[15] RFR: 8246381: VM crashes with "Current BasicObjectLock* below than low_mark"
Jamsheed C M
jamsheed.c.m at oracle.com
Thu Jul 16 14:49:48 UTC 2020
Hi Coleen,
Thank you for the review.
Best regards,
Jamsheed
On 16/07/2020 20:13, coleen.phillimore at oracle.com wrote:
>
> Thanks to David's description of the problem and the fix, this makes
> sense to me now.
> I don't like it and we should revisit async exceptions for all the
> other problems it causes, but this change looks safe and good.
>
> thanks,
> Coleen
>
> On 7/16/20 3:00 AM, Jamsheed C M wrote:
>> Hi all,
>>
>> could i get another review?
>>
>> Best regards,
>>
>> Jamsheed
>>
>> On 16/07/2020 06:37, David Holmes wrote:
>>> Hi Jamsheed,
>>>
>>> tl;dr version: fix looks good.
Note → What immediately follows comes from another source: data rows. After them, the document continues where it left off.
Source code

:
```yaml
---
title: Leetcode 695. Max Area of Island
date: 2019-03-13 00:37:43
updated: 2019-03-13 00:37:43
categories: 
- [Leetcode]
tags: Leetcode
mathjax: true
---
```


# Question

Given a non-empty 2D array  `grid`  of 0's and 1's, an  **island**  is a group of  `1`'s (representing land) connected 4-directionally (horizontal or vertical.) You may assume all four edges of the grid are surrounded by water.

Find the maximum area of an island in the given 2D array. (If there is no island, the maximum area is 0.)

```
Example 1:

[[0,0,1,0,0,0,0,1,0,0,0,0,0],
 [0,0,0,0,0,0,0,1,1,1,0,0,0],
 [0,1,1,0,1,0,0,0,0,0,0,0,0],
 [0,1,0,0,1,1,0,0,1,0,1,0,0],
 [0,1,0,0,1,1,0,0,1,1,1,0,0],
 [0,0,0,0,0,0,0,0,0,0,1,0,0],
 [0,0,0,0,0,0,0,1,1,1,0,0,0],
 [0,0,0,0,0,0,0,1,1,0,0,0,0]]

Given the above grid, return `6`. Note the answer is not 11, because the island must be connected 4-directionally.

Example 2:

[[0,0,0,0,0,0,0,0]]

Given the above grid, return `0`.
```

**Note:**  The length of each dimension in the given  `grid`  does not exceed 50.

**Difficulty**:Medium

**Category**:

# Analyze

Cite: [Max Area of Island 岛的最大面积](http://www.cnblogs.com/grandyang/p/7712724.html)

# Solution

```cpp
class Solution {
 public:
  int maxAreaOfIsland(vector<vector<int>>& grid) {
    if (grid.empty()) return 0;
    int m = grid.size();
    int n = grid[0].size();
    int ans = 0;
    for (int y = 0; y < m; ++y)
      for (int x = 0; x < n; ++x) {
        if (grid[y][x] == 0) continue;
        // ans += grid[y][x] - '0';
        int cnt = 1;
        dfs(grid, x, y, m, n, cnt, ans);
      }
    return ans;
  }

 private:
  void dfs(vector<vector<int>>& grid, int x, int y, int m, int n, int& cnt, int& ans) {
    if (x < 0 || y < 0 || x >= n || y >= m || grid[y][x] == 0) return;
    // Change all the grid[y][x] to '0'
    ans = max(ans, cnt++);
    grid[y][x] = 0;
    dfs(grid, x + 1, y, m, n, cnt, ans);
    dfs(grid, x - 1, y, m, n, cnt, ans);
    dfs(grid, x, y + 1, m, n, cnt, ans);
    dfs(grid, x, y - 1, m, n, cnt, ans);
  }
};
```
Thanks for working through things
>>> with me on this one.
>>>
>>> Long version ... for the sake of other reviewers (and myself) I'm
>>> going to walk through the problem scenario and how the fix addresses
>>> it, because the bug report is long and confusing and touches on a
>>> number of different issues with async exception handling.
>>>
>>> We are dealing with the code generated for Java method entry, and in
>>> particular for a synchronized Java method. We do a lot of things in
>>> the entry code before we actually lock the monitor and jump to the
>>> Java method. Some of those things include method profiling and the
>>> counter overflow check for the JIT. If an exception is thrown at
>>> this point, the logic to remove the activation would unlock the
>>> monitor - which we haven't actually locked yet! So we have the
>>> do_not_unlock_if_synchronized flag which is stored in the current
>>> JavaThread. We set that flag true so that if any exceptions result
>>> in activation removal, the removal logic won't try to unlock the
>>> monitor. Once we're ready to lock the monitor we set the flag back
>>> to false (note there is an implicit assumption here that monitor
>>> locking can never raise an exception).
>>>
>>> The problem arises with async exceptions, or more specifically the
>>> async exception that is raised due to an "unsafe access error". This
>>> is where a memory-mapped ByteBuffer causes an access violation
>>> (SEGV) due to a bad pointer. The signal handler simply sets a flag
>>> to indicate we encountered an "unsafe access error", adjusts the BCI
>>> to the next instruction and allows execution to proceed at the next
>>> instruction. It is then expected that the runtime will "soon" notice
>>> this pending unsafe access error and create and throw the
>>> InternalError instance that indicates the ByteBuffer operation
>>> failed. This requires executing Java code.
>>>
>>> One of the places that checks for that pending unsafe access error
>>> is in the destructor of the JRT_ENTRY wrapper that is used for the
>>> method profiling and counter overflow checking. This occurs whilst
>>> the do_not_unlock_if_synchronized flag is true, so the resulting
>>> InternalError won't result in an attempt to unlock the not-locked
>>> monitor.
>>>
>>> The problem is that creating the InternalError executes Java code -
>>> it calls constructors, which call methods etc. And some of those
>>> methods are synchronized. So the method entry logic for such a call
>>> will set do_not_unlock_if_synchronized to true, perform all the
>>> preamble related to the call, then set do_not_unlock_if_synchronized
>>> to false, lock the monitor and make the call. When construction
>>> completes the InternalError is thrown and we remove the activation
>>> for the method we had originally started to call. But now the
>>> do_not_unlock_if_synchronized flag has been reset to false by the
>>> nested Java method call, so we do in fact try to unlock a monitor
>>> that was never locked, and things break.
>>>
>>> This nesting problem is well known and we have a mechanism for
>>> dealing with - the UnlockFlagSaver. The actual logic executed for
>>> profiling methods and doing the counter overflow check contains the
>>> requisite UnlockFlagSaver to avoid the problem just outlined.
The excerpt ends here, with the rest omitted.